Inserting and removing characters

So far in this series we've covered creating a StringBuilder, appending values to it, and retrieving the final string. In this post, we look at some of the trickier manipulations you can do with StringBuilder: inserting and removing characters.

We'll start by looking at how we can remove characters from a StringBuilder, which is a surprisingly difficult task. Later we move on to inserting characters, which can involve inserting additional chunks, or moving characters around in an existing chunk.

Removing characters from a StringBuilder

The simplest Remove() overload provides a startIndex, and a number of characters to remove. Once you remove the precondition checks, you're left with the following:

public StringBuilder Remove(int startIndex, int length)
{
    if (Length == length && startIndex == 0)
    {
        Length = 0;
        return this;
    }

    if (length > 0)
    {
        Remove(startIndex, length, out _, out _);
    }

    return this;
}

This method first checks to see if you're trying to remove all the characters in the StringBuilder. If it is, then we set the property Length to 0. But don't be fooled, this isn't a simple auto-property we're updating. The setter for Length is a complicated method that has to do a lot of work! Rather than dig into it here, we'll assume that we don't want to remove all of the characters in the string, and continue with the remainder of the method. If you're interested, then you can see the implementation here; word of warning, it's involved!

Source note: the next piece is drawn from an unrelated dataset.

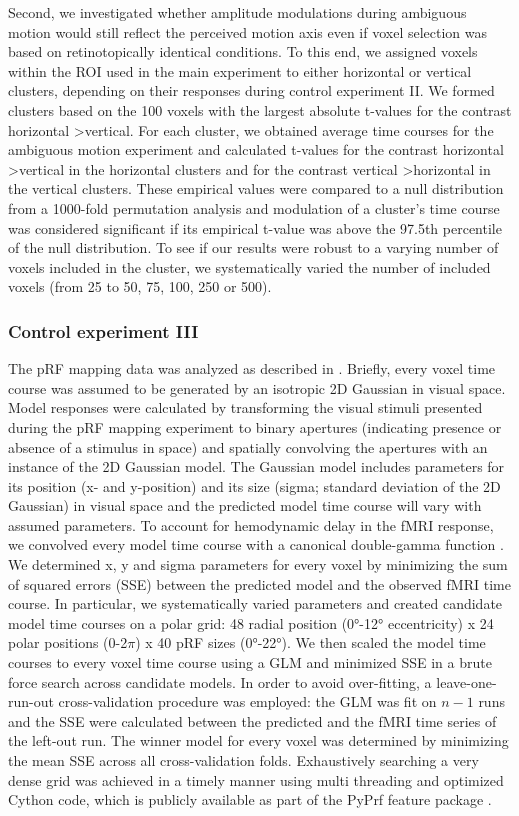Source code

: Second, we investigated whether amplitude modulations during ambiguous motion would still reflect the perceived motion axis even if voxel selection was based on retinotopically identical conditions. To this end, we assigned voxels within the ROI used in the main experiment to either horizontal or vertical clusters, depending on their responses during control experiment II. We formed clusters based on the 100 voxels with the largest absolute t-values for the contrast horizontal \textgreater vertical. For each cluster, we obtained average time courses for the ambiguous motion experiment and calculated t-values for the contrast horizontal \textgreater vertical in the horizontal clusters and for the contrast vertical \textgreater horizontal in the vertical clusters. These empirical values were compared to a null distribution from a 1000-fold permutation analysis and modulation of a cluster's time course was considered significant if its empirical t-value was above the 97.5th percentile of the null distribution. To see if our results were robust to a varying number of voxels included in the cluster, we systematically varied the number of included voxels (from 25 to 50, 75, 100, 250 or 500).

\subsubsection{Control experiment III}
The pRF mapping data was analyzed as described in \cite{Dumoulin2008}. Briefly, every voxel time course was assumed to be generated by an isotropic 2D Gaussian in visual space. Model responses were calculated by transforming the visual stimuli presented during the pRF mapping experiment to binary apertures (indicating presence or absence of a stimulus in space) and spatially convolving the apertures with an instance of the 2D Gaussian model. The Gaussian model includes parameters for its position (x- and y-position) and its size (sigma; standard deviation of the 2D Gaussian) in visual space and the predicted model time course will vary with assumed parameters. To account for hemodynamic delay in the fMRI response, we convolved every model time course with a canonical double-gamma function \parencite{Friston1998}. We determined x, y and sigma parameters for every voxel by minimizing the sum of squared errors (SSE) between the predicted model and the observed fMRI time course. In particular, we systematically varied parameters and created candidate model time courses on a polar grid: 48 radial position (0°-12° eccentricity) x 24 polar positions (0-2$\pi$) x 40 pRF sizes (0°-22°). We then scaled the model time courses to every voxel time course using a GLM and minimized SSE in a brute force search across candidate models. In order to avoid over-fitting, a leave-one-run-out cross-validation procedure was employed: the GLM was fit on $n-1$ runs and the SSE were calculated between the predicted and the fMRI time series of the left-out run. The winner model for every voxel was determined by minimizing the mean SSE across all cross-validation folds. Exhaustively searching a very dense grid was achieved in a timely manner using multi threading and optimized Cython code, which is publicly available as part of the PyPrf feature package \parencite{pyprf_feature}.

Assuming length>0 then we call the other overload of Remove(). This is a private function which returns the chunk which contains the startIndex after the required number of characters have been removed. We don't need the out variables in this case, so they're discarded. There's quite a lot to this method, so I give the whole thing below, and will reproduce parts of it below as we discuss

private void Remove(int startIndex, int count, out StringBuilder chunk, out int indexInChunk)
{
    int endIndex = startIndex + count;

    // Find the chunks for the start and end of the block to delete.
    chunk = this;
    StringBuilder? endChunk = null;
    int endIndexInChunk = 0;
    while (true)
    {
        if (endIndex - chunk.m_ChunkOffset >= 0)
        {
            if (endChunk == null)
            {
                endChunk = chunk;
                endIndexInChunk = endIndex - endChunk.m_ChunkOffset;
            }
            if (startIndex - chunk.m_ChunkOffset >= 0)
            {
                indexInChunk = startIndex - chunk.m_ChunkOffset;
                break;
            }
        }
        else
        {
            chunk.m_ChunkOffset -= count;
        }

        chunk = chunk.m_ChunkPrevious;
    }

    int copyTargetIndexInChunk = indexInChunk;
    int copyCount = endChunk.m_ChunkLength - endIndexInChunk;
    if (endChunk != chunk)
    {
        copyTargetIndexInChunk = 0;
        // Remove the characters after `startIndex` to the end of the chunk.
        chunk.m_ChunkLength = indexInChunk;

        // Remove the characters in chunks between the start and the end chunk.
        endChunk.m_ChunkPrevious = chunk;
        endChunk.m_ChunkOffset = chunk.m_ChunkOffset + chunk.m_ChunkLength;

        // If the start is 0, then we can throw away the whole start chunk.
        if (indexInChunk == 0)
        {
            endChunk.m_ChunkPrevious = chunk.m_ChunkPrevious;
            chunk = endChunk;
        }
    }
    endChunk.m_ChunkLength -= (endIndexInChunk - copyTargetIndexInChunk);

    // SafeCritical: We ensure that `endIndexInChunk + copyCount` is within range of `m_ChunkChars`, and
    // also ensure that `copyTargetIndexInChunk + copyCount` is within the chunk.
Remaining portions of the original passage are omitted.